**Data supplied**.
———
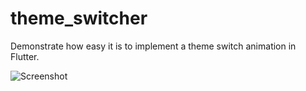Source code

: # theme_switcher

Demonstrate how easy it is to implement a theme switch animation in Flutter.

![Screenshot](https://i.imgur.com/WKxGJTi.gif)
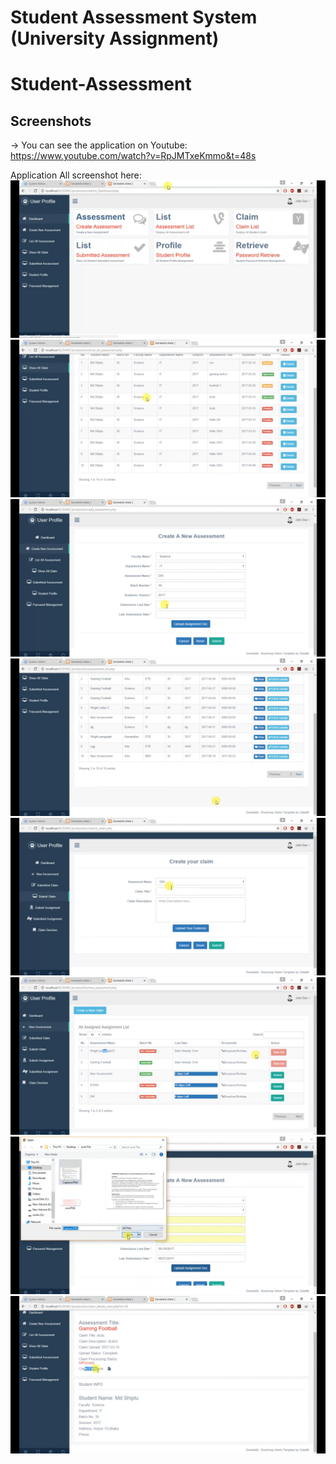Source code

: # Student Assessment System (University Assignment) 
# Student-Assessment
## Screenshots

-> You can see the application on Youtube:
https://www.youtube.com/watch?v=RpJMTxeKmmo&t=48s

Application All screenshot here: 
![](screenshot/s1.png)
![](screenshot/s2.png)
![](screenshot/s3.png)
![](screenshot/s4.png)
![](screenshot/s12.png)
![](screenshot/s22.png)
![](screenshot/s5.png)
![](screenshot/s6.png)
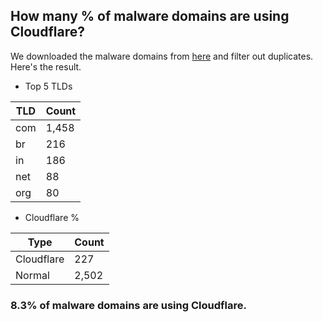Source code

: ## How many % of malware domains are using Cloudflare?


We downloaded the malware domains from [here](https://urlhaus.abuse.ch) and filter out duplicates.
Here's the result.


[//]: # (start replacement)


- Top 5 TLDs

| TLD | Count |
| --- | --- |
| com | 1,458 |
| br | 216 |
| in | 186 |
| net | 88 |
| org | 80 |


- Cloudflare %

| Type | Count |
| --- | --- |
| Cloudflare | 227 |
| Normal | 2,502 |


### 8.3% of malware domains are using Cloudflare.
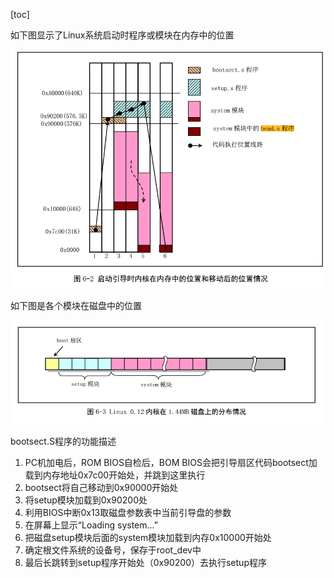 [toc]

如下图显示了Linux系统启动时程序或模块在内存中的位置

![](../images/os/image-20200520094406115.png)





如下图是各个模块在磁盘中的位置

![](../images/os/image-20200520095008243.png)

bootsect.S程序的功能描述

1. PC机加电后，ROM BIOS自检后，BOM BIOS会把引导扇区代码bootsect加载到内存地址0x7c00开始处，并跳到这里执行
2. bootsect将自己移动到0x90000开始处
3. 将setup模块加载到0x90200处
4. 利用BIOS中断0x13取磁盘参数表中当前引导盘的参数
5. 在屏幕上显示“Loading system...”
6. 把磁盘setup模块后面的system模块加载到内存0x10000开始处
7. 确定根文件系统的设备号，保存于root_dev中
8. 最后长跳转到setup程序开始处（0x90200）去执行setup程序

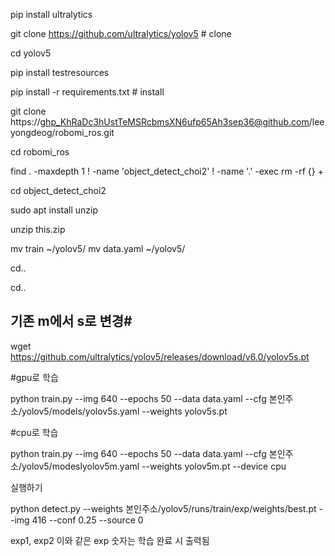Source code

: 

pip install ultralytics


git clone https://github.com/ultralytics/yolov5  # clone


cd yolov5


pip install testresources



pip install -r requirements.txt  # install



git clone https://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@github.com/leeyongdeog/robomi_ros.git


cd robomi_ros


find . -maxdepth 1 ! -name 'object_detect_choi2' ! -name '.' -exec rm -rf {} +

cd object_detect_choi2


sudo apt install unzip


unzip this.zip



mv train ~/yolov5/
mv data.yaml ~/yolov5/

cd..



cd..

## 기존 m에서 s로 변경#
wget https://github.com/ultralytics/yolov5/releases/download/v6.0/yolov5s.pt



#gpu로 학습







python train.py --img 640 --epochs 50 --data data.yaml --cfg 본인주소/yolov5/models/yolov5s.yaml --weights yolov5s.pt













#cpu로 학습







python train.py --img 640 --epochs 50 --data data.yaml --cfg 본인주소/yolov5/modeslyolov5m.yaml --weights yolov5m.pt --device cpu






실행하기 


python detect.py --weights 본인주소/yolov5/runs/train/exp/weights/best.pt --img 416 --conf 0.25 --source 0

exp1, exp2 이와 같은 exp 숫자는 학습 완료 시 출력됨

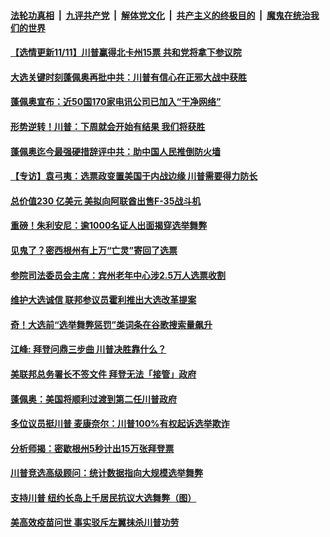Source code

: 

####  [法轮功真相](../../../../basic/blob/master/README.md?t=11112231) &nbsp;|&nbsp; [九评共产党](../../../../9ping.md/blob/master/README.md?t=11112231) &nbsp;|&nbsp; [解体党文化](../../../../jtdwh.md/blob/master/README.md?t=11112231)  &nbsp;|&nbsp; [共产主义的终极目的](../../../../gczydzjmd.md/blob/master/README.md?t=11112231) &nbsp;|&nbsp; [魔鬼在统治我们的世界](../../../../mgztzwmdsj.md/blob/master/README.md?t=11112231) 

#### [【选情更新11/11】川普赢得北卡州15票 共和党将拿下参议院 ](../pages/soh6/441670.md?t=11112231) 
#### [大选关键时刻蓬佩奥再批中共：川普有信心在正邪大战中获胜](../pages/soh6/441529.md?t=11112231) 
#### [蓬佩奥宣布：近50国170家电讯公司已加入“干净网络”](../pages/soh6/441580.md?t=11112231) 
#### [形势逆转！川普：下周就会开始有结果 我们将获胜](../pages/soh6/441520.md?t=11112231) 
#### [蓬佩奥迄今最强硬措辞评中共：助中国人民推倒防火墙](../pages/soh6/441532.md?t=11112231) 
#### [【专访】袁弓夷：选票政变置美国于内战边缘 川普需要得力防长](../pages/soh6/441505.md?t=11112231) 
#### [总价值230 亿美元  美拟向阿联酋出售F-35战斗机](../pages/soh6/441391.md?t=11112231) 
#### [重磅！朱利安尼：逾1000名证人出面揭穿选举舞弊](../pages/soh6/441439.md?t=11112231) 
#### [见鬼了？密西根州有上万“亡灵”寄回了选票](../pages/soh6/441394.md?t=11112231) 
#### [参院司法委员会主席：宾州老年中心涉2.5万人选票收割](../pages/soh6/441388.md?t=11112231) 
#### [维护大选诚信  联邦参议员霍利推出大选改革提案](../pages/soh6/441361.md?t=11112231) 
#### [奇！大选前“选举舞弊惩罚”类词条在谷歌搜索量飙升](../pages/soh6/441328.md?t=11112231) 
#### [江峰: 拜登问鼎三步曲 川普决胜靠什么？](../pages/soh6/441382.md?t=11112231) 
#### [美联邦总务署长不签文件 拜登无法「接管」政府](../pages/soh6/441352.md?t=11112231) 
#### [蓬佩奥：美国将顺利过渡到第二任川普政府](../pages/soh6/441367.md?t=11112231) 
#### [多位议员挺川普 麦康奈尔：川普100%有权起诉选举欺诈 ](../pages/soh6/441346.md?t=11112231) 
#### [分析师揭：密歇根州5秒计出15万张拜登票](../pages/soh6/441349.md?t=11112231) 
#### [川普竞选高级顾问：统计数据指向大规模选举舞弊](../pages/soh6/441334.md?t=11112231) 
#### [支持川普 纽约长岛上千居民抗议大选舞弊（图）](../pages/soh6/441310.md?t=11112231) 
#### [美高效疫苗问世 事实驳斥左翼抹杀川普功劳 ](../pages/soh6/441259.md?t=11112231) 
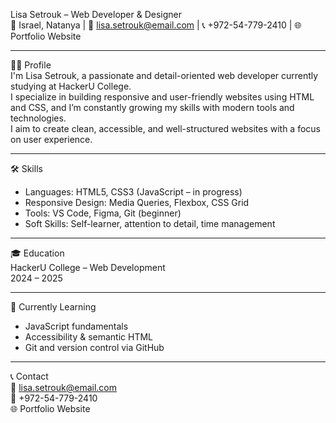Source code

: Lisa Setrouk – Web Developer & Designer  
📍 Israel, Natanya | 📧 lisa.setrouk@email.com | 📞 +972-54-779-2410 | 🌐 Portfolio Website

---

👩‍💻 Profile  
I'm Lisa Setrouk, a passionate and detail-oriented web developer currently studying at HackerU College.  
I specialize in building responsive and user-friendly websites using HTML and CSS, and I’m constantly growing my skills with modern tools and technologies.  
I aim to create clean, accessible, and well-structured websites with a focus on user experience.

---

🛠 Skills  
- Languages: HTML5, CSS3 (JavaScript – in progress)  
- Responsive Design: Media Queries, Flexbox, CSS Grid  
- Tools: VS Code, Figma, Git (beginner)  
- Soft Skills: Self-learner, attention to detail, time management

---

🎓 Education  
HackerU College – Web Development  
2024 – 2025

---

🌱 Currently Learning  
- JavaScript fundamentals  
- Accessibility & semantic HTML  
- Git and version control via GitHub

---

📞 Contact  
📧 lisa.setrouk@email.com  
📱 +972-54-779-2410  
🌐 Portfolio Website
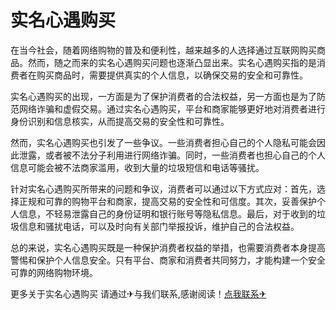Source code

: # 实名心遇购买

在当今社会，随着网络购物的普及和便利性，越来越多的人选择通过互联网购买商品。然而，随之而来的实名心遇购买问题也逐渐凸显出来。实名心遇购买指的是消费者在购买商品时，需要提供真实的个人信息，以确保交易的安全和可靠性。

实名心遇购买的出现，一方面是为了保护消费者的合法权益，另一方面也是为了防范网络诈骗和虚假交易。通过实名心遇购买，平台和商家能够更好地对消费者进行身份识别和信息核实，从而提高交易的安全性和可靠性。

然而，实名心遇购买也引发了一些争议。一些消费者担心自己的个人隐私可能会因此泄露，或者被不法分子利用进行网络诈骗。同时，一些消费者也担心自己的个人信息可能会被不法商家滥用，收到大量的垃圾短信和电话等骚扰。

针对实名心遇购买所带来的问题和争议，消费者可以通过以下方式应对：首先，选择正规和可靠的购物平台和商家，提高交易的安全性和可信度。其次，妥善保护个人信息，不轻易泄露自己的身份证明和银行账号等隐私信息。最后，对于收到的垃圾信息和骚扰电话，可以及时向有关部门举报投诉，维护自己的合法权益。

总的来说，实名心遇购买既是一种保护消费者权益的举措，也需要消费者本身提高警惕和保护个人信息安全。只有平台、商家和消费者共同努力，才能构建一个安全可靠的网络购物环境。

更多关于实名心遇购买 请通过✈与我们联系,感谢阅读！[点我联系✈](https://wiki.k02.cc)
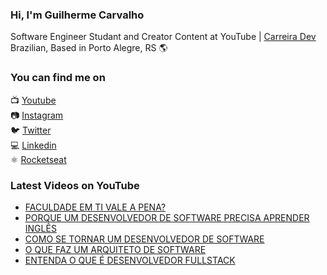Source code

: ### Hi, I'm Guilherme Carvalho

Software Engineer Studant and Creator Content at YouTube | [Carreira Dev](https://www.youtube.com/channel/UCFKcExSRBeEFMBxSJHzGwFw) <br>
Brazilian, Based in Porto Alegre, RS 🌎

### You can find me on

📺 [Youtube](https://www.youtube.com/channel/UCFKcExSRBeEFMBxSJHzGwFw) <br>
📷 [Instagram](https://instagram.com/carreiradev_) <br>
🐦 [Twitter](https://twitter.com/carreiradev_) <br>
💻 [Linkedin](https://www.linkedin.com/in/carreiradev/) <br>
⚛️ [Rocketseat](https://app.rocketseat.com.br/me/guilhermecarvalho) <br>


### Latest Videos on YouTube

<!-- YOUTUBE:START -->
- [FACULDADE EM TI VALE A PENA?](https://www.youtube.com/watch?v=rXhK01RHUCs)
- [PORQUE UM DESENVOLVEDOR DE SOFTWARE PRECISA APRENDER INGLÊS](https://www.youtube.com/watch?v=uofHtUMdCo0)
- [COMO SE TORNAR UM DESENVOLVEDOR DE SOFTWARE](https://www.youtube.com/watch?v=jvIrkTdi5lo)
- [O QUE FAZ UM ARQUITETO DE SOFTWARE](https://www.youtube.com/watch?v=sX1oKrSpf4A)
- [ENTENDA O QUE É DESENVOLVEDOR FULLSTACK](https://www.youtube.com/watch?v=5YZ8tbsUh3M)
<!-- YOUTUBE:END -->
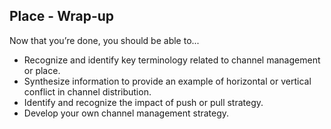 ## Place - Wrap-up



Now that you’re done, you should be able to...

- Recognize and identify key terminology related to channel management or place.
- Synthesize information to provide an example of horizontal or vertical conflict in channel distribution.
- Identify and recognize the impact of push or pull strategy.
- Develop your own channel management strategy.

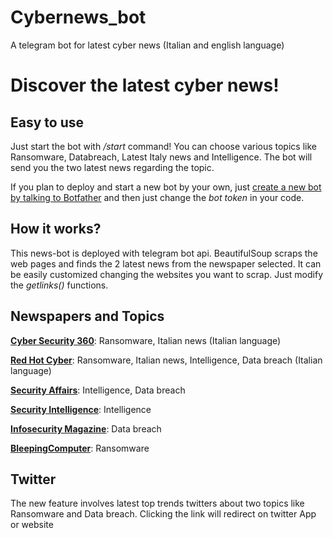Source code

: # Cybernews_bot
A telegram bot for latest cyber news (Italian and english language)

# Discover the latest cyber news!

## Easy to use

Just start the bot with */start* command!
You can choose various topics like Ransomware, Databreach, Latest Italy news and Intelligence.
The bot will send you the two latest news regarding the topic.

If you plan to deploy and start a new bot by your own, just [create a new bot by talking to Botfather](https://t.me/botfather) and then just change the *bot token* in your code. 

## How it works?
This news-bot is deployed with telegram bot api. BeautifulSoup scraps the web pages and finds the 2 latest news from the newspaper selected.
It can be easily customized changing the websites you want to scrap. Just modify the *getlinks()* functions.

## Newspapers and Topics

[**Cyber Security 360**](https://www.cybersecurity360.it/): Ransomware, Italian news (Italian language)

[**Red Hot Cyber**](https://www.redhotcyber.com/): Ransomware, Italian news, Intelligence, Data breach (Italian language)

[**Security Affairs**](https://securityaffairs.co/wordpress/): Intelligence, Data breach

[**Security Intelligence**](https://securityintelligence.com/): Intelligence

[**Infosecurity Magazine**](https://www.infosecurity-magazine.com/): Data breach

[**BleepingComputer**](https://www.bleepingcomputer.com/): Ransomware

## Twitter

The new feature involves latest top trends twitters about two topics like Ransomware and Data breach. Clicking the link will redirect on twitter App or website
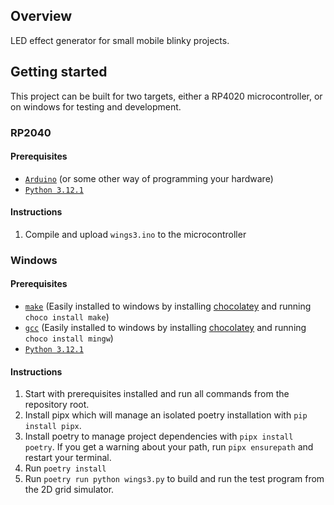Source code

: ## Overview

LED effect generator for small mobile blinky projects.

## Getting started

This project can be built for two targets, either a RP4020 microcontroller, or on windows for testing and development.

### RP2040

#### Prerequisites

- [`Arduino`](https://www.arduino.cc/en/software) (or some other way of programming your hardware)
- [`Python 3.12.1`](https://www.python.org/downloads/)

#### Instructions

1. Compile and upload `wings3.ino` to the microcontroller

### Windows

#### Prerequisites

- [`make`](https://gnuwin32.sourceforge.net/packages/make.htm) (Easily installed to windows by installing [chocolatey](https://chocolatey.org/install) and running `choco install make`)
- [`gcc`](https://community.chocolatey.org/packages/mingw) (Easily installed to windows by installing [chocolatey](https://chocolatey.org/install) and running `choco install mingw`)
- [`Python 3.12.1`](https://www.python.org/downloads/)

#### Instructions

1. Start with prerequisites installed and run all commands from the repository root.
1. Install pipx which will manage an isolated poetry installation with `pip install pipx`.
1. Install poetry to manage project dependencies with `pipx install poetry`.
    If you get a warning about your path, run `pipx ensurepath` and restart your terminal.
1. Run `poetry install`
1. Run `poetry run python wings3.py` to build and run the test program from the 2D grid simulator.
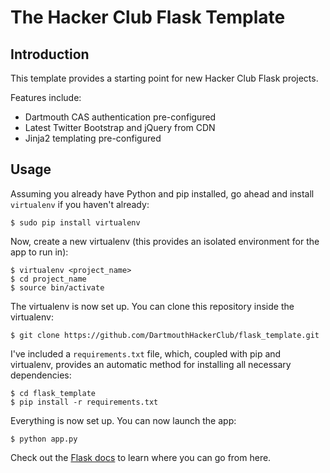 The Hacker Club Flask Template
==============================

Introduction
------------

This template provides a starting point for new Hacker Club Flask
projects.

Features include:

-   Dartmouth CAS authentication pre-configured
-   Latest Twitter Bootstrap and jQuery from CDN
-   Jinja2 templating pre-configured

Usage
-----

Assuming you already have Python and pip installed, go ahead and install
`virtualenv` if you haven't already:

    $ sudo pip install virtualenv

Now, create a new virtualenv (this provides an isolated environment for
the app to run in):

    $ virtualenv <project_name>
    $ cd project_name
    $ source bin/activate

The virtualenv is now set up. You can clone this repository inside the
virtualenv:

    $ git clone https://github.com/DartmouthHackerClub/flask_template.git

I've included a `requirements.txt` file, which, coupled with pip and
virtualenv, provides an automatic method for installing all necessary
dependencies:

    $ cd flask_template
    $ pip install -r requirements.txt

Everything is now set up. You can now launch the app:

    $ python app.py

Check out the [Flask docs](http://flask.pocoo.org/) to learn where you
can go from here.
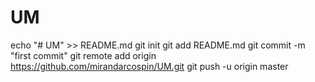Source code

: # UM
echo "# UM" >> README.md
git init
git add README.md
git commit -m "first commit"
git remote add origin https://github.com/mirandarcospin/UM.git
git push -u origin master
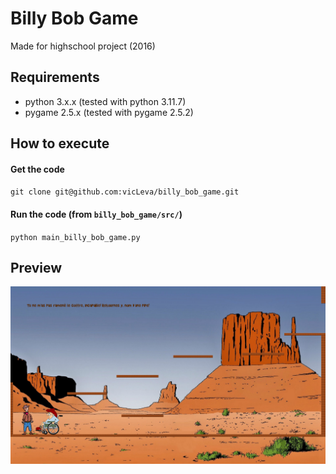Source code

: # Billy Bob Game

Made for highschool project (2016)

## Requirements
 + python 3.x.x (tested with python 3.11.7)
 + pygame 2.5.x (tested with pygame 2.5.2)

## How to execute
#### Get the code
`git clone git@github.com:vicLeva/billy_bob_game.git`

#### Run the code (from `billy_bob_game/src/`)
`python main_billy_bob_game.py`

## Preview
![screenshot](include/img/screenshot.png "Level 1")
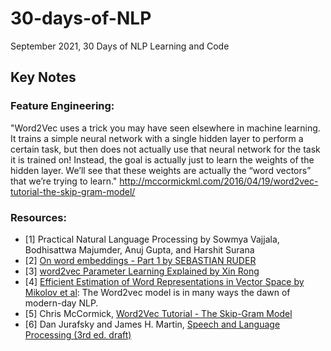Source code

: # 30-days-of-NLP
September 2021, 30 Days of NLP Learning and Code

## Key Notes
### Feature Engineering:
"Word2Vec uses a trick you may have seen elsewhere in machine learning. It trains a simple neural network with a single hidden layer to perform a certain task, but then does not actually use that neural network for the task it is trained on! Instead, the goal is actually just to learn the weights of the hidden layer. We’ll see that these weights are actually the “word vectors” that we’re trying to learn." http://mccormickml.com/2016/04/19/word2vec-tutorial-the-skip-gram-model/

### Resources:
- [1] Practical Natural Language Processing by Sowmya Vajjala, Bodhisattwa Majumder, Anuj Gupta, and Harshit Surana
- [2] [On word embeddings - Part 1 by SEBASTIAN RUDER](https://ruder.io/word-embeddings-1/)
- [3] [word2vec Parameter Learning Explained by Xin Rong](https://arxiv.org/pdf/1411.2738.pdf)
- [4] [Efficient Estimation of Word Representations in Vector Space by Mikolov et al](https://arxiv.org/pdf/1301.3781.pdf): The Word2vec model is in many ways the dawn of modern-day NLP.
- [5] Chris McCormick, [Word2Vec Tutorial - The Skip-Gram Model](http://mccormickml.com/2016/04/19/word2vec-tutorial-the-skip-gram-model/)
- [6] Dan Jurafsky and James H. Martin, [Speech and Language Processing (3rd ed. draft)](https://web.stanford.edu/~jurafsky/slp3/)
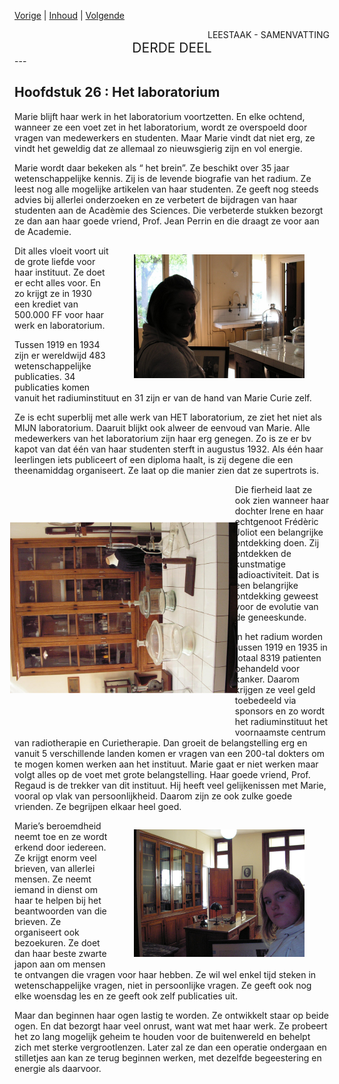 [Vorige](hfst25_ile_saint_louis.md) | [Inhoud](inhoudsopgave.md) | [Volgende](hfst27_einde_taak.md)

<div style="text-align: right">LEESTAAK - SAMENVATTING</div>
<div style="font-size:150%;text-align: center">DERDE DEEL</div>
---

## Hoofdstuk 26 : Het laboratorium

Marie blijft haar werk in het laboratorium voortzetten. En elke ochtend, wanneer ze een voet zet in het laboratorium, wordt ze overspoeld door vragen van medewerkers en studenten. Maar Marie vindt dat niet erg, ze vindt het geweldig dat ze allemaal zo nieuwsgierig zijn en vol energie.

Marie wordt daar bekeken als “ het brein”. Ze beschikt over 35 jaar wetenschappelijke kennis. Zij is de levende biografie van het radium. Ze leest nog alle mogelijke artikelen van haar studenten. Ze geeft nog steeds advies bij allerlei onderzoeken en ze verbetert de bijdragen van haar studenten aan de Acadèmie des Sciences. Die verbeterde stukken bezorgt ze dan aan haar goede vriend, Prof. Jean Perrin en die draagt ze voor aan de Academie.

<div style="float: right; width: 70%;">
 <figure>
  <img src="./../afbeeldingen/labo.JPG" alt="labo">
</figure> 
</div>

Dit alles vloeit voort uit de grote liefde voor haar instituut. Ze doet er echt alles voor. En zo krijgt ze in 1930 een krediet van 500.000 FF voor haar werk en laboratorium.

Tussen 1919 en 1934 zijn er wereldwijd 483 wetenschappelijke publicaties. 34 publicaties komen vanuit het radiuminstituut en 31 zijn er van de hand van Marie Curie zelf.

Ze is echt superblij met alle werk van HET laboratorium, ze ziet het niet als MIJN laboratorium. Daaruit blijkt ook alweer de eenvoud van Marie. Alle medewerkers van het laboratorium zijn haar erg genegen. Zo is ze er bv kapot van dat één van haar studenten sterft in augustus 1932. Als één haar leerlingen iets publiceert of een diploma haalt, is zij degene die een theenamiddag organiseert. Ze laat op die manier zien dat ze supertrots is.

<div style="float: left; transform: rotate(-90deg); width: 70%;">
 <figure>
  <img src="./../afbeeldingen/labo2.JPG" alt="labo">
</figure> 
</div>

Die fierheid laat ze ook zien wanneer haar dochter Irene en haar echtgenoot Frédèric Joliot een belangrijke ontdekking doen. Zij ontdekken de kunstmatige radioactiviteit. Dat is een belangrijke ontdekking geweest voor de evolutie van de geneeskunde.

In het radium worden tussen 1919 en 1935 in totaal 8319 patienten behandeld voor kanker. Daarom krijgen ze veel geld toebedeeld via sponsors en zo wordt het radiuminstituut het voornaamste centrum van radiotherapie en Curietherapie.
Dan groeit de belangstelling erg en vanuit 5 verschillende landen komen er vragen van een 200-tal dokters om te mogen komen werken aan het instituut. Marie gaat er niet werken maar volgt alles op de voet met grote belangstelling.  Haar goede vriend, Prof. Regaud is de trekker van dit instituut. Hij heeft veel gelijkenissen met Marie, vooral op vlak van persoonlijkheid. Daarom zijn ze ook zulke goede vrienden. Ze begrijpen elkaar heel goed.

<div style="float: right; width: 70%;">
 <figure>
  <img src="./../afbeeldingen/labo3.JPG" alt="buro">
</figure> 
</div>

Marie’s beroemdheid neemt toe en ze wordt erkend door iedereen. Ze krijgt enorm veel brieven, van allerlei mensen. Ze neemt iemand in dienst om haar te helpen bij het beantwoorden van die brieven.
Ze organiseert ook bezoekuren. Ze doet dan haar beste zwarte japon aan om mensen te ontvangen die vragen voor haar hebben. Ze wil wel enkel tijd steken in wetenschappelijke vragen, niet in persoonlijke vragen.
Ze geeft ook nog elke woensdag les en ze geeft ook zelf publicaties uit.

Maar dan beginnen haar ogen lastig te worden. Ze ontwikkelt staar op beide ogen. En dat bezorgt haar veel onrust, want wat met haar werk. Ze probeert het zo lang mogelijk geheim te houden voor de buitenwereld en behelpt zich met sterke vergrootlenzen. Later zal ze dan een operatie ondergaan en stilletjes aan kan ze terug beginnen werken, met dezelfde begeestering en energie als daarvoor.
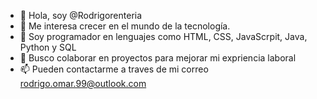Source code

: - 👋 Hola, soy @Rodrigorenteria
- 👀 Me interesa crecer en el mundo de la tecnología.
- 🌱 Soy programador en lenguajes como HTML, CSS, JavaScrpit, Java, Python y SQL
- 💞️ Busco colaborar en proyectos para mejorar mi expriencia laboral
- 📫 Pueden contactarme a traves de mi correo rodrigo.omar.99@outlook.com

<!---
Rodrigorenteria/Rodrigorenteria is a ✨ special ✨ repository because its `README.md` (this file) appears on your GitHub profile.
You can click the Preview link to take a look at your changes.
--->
———
**Task directions**. For the records above, tally the lines holding the word "Rodrigorenteria". Answer with the number only.

**Solution to the exercise**. 2